Saved entries:
>>>
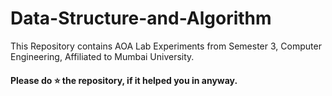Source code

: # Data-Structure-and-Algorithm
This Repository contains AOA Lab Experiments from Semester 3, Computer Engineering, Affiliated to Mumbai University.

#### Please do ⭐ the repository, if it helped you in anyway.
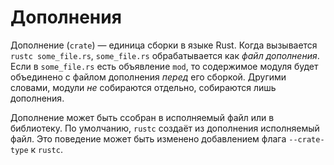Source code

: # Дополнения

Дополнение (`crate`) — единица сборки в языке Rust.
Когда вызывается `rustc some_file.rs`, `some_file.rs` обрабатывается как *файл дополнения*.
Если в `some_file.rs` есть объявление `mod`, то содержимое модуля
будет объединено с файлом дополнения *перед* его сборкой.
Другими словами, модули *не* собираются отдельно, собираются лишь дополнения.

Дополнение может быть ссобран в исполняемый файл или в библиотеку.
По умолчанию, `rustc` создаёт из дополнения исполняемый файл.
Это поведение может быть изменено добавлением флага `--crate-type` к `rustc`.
<<<
>>>
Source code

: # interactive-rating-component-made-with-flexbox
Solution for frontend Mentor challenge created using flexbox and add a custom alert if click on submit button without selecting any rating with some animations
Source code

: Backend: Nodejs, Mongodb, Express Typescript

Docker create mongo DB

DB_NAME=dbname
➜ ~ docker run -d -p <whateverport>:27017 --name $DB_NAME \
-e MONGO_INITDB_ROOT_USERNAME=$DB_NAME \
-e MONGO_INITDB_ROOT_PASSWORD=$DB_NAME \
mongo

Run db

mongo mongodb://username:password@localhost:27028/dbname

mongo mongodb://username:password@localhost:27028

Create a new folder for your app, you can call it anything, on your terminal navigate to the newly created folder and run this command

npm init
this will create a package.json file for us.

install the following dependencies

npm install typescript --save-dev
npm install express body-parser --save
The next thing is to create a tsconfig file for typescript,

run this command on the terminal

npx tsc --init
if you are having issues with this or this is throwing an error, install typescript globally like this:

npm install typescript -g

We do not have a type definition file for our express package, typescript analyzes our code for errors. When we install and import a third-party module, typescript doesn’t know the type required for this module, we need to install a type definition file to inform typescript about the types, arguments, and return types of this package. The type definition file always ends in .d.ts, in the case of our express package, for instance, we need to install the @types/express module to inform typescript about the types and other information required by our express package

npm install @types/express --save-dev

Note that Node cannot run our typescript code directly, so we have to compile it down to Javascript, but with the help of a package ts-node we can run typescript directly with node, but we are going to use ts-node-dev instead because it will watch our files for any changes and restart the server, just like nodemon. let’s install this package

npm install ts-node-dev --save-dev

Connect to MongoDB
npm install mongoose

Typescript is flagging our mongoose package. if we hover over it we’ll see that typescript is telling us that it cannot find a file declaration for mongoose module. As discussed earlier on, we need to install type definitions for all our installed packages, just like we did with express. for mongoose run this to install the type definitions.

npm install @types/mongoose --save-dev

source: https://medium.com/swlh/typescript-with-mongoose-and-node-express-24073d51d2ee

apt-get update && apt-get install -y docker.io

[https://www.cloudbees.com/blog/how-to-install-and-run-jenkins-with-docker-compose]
<<<
>>>
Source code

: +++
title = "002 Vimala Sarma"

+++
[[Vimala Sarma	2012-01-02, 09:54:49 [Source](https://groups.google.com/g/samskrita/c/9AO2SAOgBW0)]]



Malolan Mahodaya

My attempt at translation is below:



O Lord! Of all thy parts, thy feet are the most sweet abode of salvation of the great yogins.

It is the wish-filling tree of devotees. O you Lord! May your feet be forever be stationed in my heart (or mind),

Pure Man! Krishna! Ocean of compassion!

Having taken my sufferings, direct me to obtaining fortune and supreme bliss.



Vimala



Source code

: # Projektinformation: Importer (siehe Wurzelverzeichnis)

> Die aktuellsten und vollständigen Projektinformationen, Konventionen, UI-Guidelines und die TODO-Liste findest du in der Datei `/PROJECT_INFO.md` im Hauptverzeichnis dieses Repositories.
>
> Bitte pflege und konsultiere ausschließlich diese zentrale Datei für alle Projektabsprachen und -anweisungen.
<<<
» **YOUR GOAL**
Reproduce verbatim the lines above, from the line with "DB_NAME=dbname" through the line with "run this command on the terminal".

» **RESULT**
DB_NAME=dbname
➜ ~ docker run -d -p <whateverport>:27017 --name $DB_NAME \
-e MONGO_INITDB_ROOT_USERNAME=$DB_NAME \
-e MONGO_INITDB_ROOT_PASSWORD=$DB_NAME \
mongo

Run db

mongo mongodb://username:password@localhost:27028/dbname

mongo mongodb://username:password@localhost:27028

Create a new folder for your app, you can call it anything, on your terminal navigate to the newly created folder and run this command

npm init
this will create a package.json file for us.

install the following dependencies

npm install typescript --save-dev
npm install express body-parser --save
The next thing is to create a tsconfig file for typescript,

run this command on the terminal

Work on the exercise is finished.